¿Han empezado ya las represalias?

El pasado sábado 21 de este mes de julio y según fuentes oficiales reconocían haber publicado “por error” un Real Decreto de Presidencia del Gobierno, en el que conferían a don Juan Carlos “la representación de España” en los actos de la toma de posesión del presidente de Colombia.

Como ha venido haciendo desde que abdicó y su hijo se convirtió en Jefe del Estado.

En enero de 2016 viajó a Guatemala para asistir a la investidura del Presidente Morales. Desde ese día no ha parado de representar a España, al Rey y al Gobierno. El 30 de abril, viajó a Suecia con doña Sofía para sustituir a su hijo en el cumpleaños del rey Carlos Gustavo.

El 26 de junio, representó a España en la inauguración del nuevo Canal de Panamá. Y el 9 de julio asistió en Tucumán a la celebración del Bicentenario de la Independencia argentina. Y dentro de unas semanas, exactamente el 15 de agosto, tendría que estar en la República Dominicana donde Danilo Medina será investido como Presidente en Santo Domingo. Y luego vendría lo del nuevo Presidente de la Republica de México.

La nota gubernamental aclara que esa representación “no la ostentará el rey emérito”. Sin más explicaciones. Cierto es que tampoco los españoles la necesitan. Hay que ser tonto para no reconocer los motivos de tan radical anulación.

¿Han empezado ya las represalias por las declaraciones de Corinna en las que tan mal parado queda el ex soberano? Cierto es que no se encuentra en las mejores circunstancias para representar no ya a la Corona o al Gobierno de España sino para representarse él con un mínimo de dignidad.

Se desconoce si la decisión de anular el Real Decreto de representación ha salido de la Zarzuela o de La Moncloa. Aunque el gobierno, para proteger y defender la Institución, declaró que el escándalo Corinna no afecta para nada a Felipe. Ellos saben que le afecta ¡y de que manera!
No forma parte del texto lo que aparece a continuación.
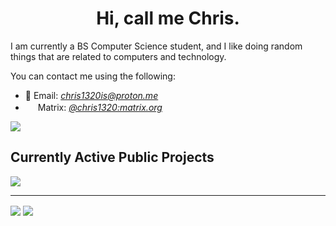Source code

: <h1 align="center">Hi, call me Chris.</h1>
<p>I am currently a BS Computer Science student, and I like doing random things that are related to computers and technology.</p>

<p>You can contact me using the following:</p>
<ul>
    <li>📧 Email: <a href="mailto:chris1320is@proton.me"><i>chris1320is@proton.me</i></a></li>
    <li><img src="https://matrix.org/favicon-32x32.png" width="16px" height="16px"></img> Matrix: <a href="https://matrix.to/#/@chris1320:matrix.org"><i>@chris1320:matrix.org</i></a></li>
</ul>

<img src="https://komarev.com/ghpvc/?username=Chris1320&color=blueviolet&style=for-the-badge"></img>

<h2>Currently Active Public Projects</h2>
<a href="https://github.com/Chris1320/ConfigHandler-python">
    <img src="https://github-readme-stats-git-masterrstaa-rickstaa.vercel.app/api/pin?username=Chris1320&repo=ConfigHandler-python&theme=nightowl&hide_border=true&locale=en" align="center"></img>
</a>

<hr/>

<img src="https://github-readme-stats-git-masterrstaa-rickstaa.vercel.app/api/top-langs?username=Chris1320&theme=nightowl&hide_border=true&locale=en" align="center"></img>
<img src="https://github-readme-stats-git-masterrstaa-rickstaa.vercel.app/api?username=Chris1320&count_private=true&show_icons=true&theme=nightowl&hide_border=true&locale=en" align="center"></img>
Primero, como hijo; segundo, como Jefe de la Familia; tercero, como Jefe del Estado.

Esta pasada semana, Pilar Urbano, en crónica en El Español, apuntaba una serie de medidas que, a su juicio, debería aplicar contra su padre, tales como apartarle del núcleo duro de la Familia Real que, como los lectores saben muy bien, está compuesto por don Juan Carlos y doña Sofía, Letizia, Felipe como Jefe y sus hijas Leonor y Sofía; retirarle el titulo de “rey emérito” y suprimir su despacho en el Palacio Real.

Lo del titulo, ya podía haberlo hecho en su día, como hizo la reina Juliana de los Países Bajos primero y su hija Beatriz posteriormente cuando abdicaron para tomar simplemente el de Princesa.

No se entiende que en una monarquía reinante existan dos reyes. Como tampoco que la Jefatura del Estado sea bicéfala, como aquí en España. Siempre he considerado que eso de “los reyes”, cuando se habla de Felipe y Letizia, no es correcto. Solo existe… el Rey. Ella es la consorte. No lo digo yo. Lo dijo en su día Doña Sofía: “Yo no tengo un estatus propio, como reina. El rey es él. Yo tengo un estatus como consorte del rey. Consorte, ese es mi estatus personal” (“La Reina”. Plaza y Janes 1996. Página 309). Mas claro imposible, estimada Letizia.